Recently we traveled north to attend the memorial service of our Great MaMa. Just shy of her 96th birthday, Great MaMa left a world she could no longer see or enjoy. Her family celebrated the long and blessing-filled life of a strong-willed woman, a rather typical trait, I think, of her generation of women who lived and raised families through simple times of little money and hard work. Great MaMa was very close to her youngest daughter, my step-mom, and our family is fortunate that this daughter took the time to work with a legacy journal to capture many stories of her mother’s life. I’ve heard some of them, shaking my head at how she and her new husband spent their honeymoon traveling south through terribly hot weather to see a sister who could not come to the wedding, but just begged they visit her so she could somehow feel a connection to the celebration. They spent a few days sweltering in her tiny house, sleeping on the floor. All this instead of the (cooler!) Wisconsin Dells vacation they had planned. Now THAT is family love (and sacrifice!). I remember how my own sister and I enjoyed a quiet visit several years ago with blind and wheel-chaired Great MaMa, asking her to tell us about Great PaPa … oh, she enjoyed reminiscing about the love of her life, whom she missed dearly, and we sure learned a lot! At a time when there wasn’t much that this once proudly independent woman could do anymore, she felt valued as she contributed so much to the conversation.

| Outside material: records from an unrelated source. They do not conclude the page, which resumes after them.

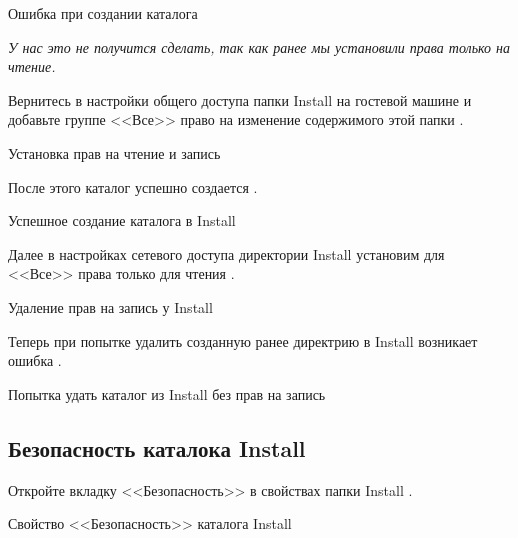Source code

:\begin{image}
	\caption{Ошибка при создании каталога}
	\label{fig:dir:inst:r:create:folder:error}
\end{image}

\textit{У нас это не получится сделать,
так как ранее мы установили права только на чтение.}

Вернитесь в настройки общего доступа папки Install на гостевой машине
и добавьте группе <<Все>> право на изменение содержимого этой папки
.

\begin{image}
	\caption{Установка прав на чтение и запись}
	\label{fig:dir:inst:rw}
\end{image}

После этого каталог успешно создается .

\begin{image}
	\caption{Успешное создание каталога в Install}
	\label{fig:dir:inst:rw:create:folder}
\end{image}

Далее в настройках сетевого доступа директории Install
установим для <<Все>> права только для чтения .

\begin{image}
	\caption{Удаление прав на запись у Install}
	\label{fig:dir:inst:r:2}
\end{image}

Теперь при попытке удалить созданную ранее директрию в Install
возникает ошибка .

\begin{image}
	\caption{Попытка удать каталог из Install без прав на запись}
	\label{fig:dir:inst:r:2:error}
\end{image}

\subsection{Безопасность каталока Install}

Откройте вкладку <<Безопасность>> в свойствах папки Install
.

\begin{image}
	\caption{Свойство <<Безопасность>> каталога Install}
	\label{fig:dir:satery}
\end{image}

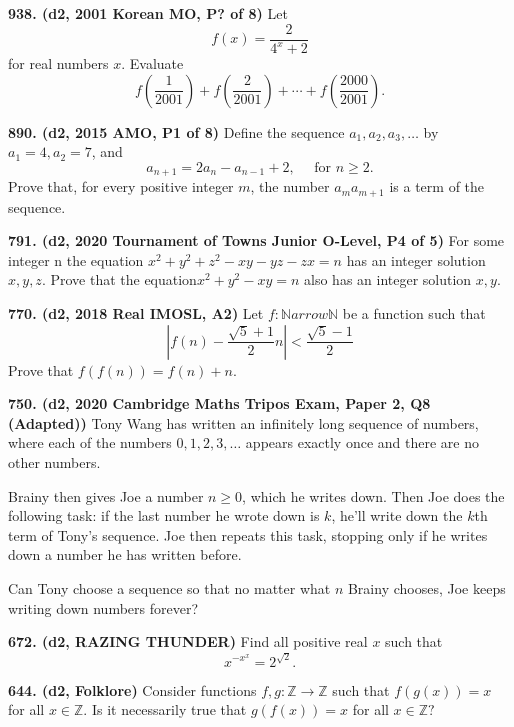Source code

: \documentclass{article}
\begin{document}
\textbf{938. (\color{red}d2\color{black}, 2001 Korean MO, P? of 8)} Let \begin{equation*}f(x) = \frac{2}{4^x + 2}\end{equation*} for real numbers $x$. Evaluate \begin{equation*}f(\frac{1}{2001}) + f(\frac{2}{2001}) + \cdots + f(\frac{2000}{2001}).\end{equation*}

\textbf{890. (\color{red}d2\color{black}, 2015 AMO, P1 of 8)} Define the sequence $a_{1}, a_{2}, a_{3}, \ldots$ by $a_{1}=4, a_{2}=7$, and $$ a_{n+1}=2 a_{n}-a_{n-1}+2, \quad \text { for } n \geq 2. $$ Prove that, for every positive integer $m$, the number $a_{m} a_{m+1}$ is a term of the sequence.

\textbf{791. (\color{red}d2\color{black}, 2020 Tournament of Towns Junior O-Level, P4 of 5)} For some integer n the equation $x^2 + y^2 + z^2 -xy -yz - zx = n$ has an integer solution $x, y, z$. Prove that the equation$ x^2 + y^2 - xy = n$ also has an integer solution $x, y$.

\textbf{770. (\color{red}d2\color{black}, 2018 Real IMOSL, A2)} Let $f: \mathbb{N} arrow \mathbb{N}$ be a function such that $$|f(n)-\frac{\sqrt{5}+1}{2} n|<\frac{\sqrt{5}-1}{2}$$ Prove that $f(f(n))=f(n)+n$.

\textbf{750. (\color{red}d2\color{black}, 2020 Cambridge Maths Tripos Exam, Paper 2, Q8 (Adapted))} Tony Wang has written an infinitely long sequence of numbers, where each of the numbers $0, 1, 2, 3, \dots$ appears exactly once and there are no other numbers.\\

\vspace{0.75em}

Brainy then gives Joe a number $n \geq 0$, which he writes down. Then Joe does the following task: if the last number he wrote down is $k$, he'll write down the $k$th term of Tony's sequence. Joe then repeats this task, stopping only if he writes down a number he has written before.\\

\vspace{0.75em}

Can Tony choose a sequence so that no matter what $n$ Brainy chooses, Joe keeps writing down numbers forever?

\textbf{672. (\color{red}d2\color{black}, RAZING THUNDER)} Find all positive real $x$ such that $$x^{-x^x}=2^{\sqrt2}.$$

\textbf{644. (\color{red}d2\color{black}, Folklore)} Consider functions $f, g: \mathbb{Z} \to \mathbb{Z}$ such that $f(g(x)) = x$ for all $x \in \mathbb{Z}.$ Is it necessarily true that $g(f(x)) = x$ for all $x \in \mathbb{Z}?$
\end{document}

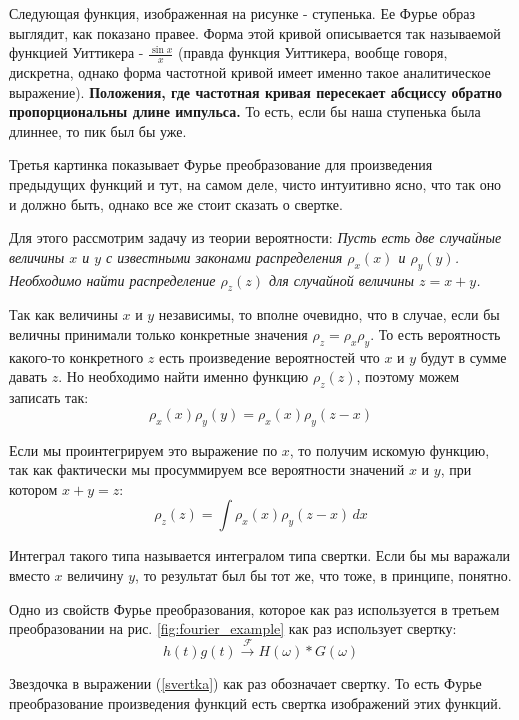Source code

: Следующая функция, изображенная на рисунке - ступенька. Ее Фурье образ выглядит, как показано правее. Форма этой кривой описывается так называемой функцией Уиттикера - $\frac{\sin{x}}{x}$ (правда функция Уиттикера, вообще говоря, дискретна, однако форма частотной кривой имеет именно такое аналитическое выражение). \textbf{Положения, где частотная кривая пересекает абсциссу обратно пропорциональны длине импульса.} То есть, если бы наша ступенька была длиннее, то пик был бы уже.

Третья картинка показывает Фурье преобразование для произведения предыдущих функций и тут, на самом деле, чисто интуитивно ясно, что так оно и должно быть, однако все же стоит сказать о свертке.

Для этого рассмотрим задачу из теории вероятности: \textit{Пусть есть две случайные величины $x$ и $y$ с известными законами распределения $\rho_x(x)$ и $\rho_y(y)$. Необходимо найти распределение $\rho_z(z)$ для случайной величины $z=x+y$.}

Так как величины $x$ и $y$ независимы, то вполне очевидно, что в случае, если бы величны принимали только конкретные значения $\rho_z = \rho_x\rho_y$. То есть вероятность какого-то конкретного $z$ есть произведение вероятностей что $x$ и $y$ будут в сумме давать $z$. Но необходимо найти именно функцию $\rho_z(z)$, поэтому можем записать так:
\begin{equation*}
    \rho_x(x)\rho_y(y) = \rho_x(x)\rho_y(z -x)
\end{equation*}

Если мы проинтегрируем это выражение по $x$, то получим искомую функцию, так как фактически мы просуммируем все вероятности значений $x$ и $y$, при котором $x+y=z$:
\begin{equation*}
    \rho_z(z) = \int \rho_x(x)\rho_y(z -x)\, dx 
\end{equation*}

Интеграл такого типа называется интегралом типа свертки. Если бы мы варажали вместо $x$ величину $y$, то результат был бы тот же, что тоже, в принципе, понятно.

Одно из свойств Фурье преобразования, которое как раз используется в третьем преобразовании на рис. \ref{fig:fourier_example} как раз использует свертку:
\begin{equation}
    h(t)g(t) \xrightarrow{\mathscr{F}}H(\omega) * G(\omega)
    \label{svertka}
\end{equation}

Звездочка в выражении (\ref{svertka}) как раз обозначает свертку. То есть Фурье преобразование произведения функций есть свертка изображений этих функций.

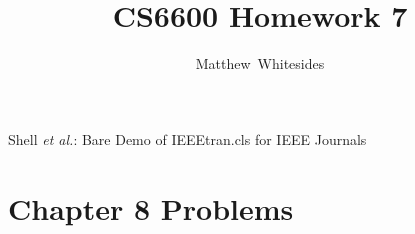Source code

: \documentclass[journal,onecolumn]{IEEEtran}
\begin{document}
%
\title{CS6600 Homework 7}

%
%
%
\author{Matthew~Whitesides}%

%
{Shell \MakeLowercase{\textit{et al.}}: Bare Demo of IEEEtran.cls for IEEE Journals}

\maketitle


\IEEEpeerreviewmaketitle

\section{Chapter 8 Problems}
\end{document}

Last summer, at the very end of an infrequent family gathering, my stepmom took a photo of a very frail Great MaMa, sitting in her wheelchair on the deck, surrounded by her beloved grandson and his family of four children, flowers everywhere in the background. It turned out so beautiful… such a forever treasure that almost wasn’t, had my stepmom not been thinking ahead.
Ask the questions sooner than later. Tell your own stories sooner than later. Take a lot of pictures. Give a lot of hugs. We don’t know who will live to be 96.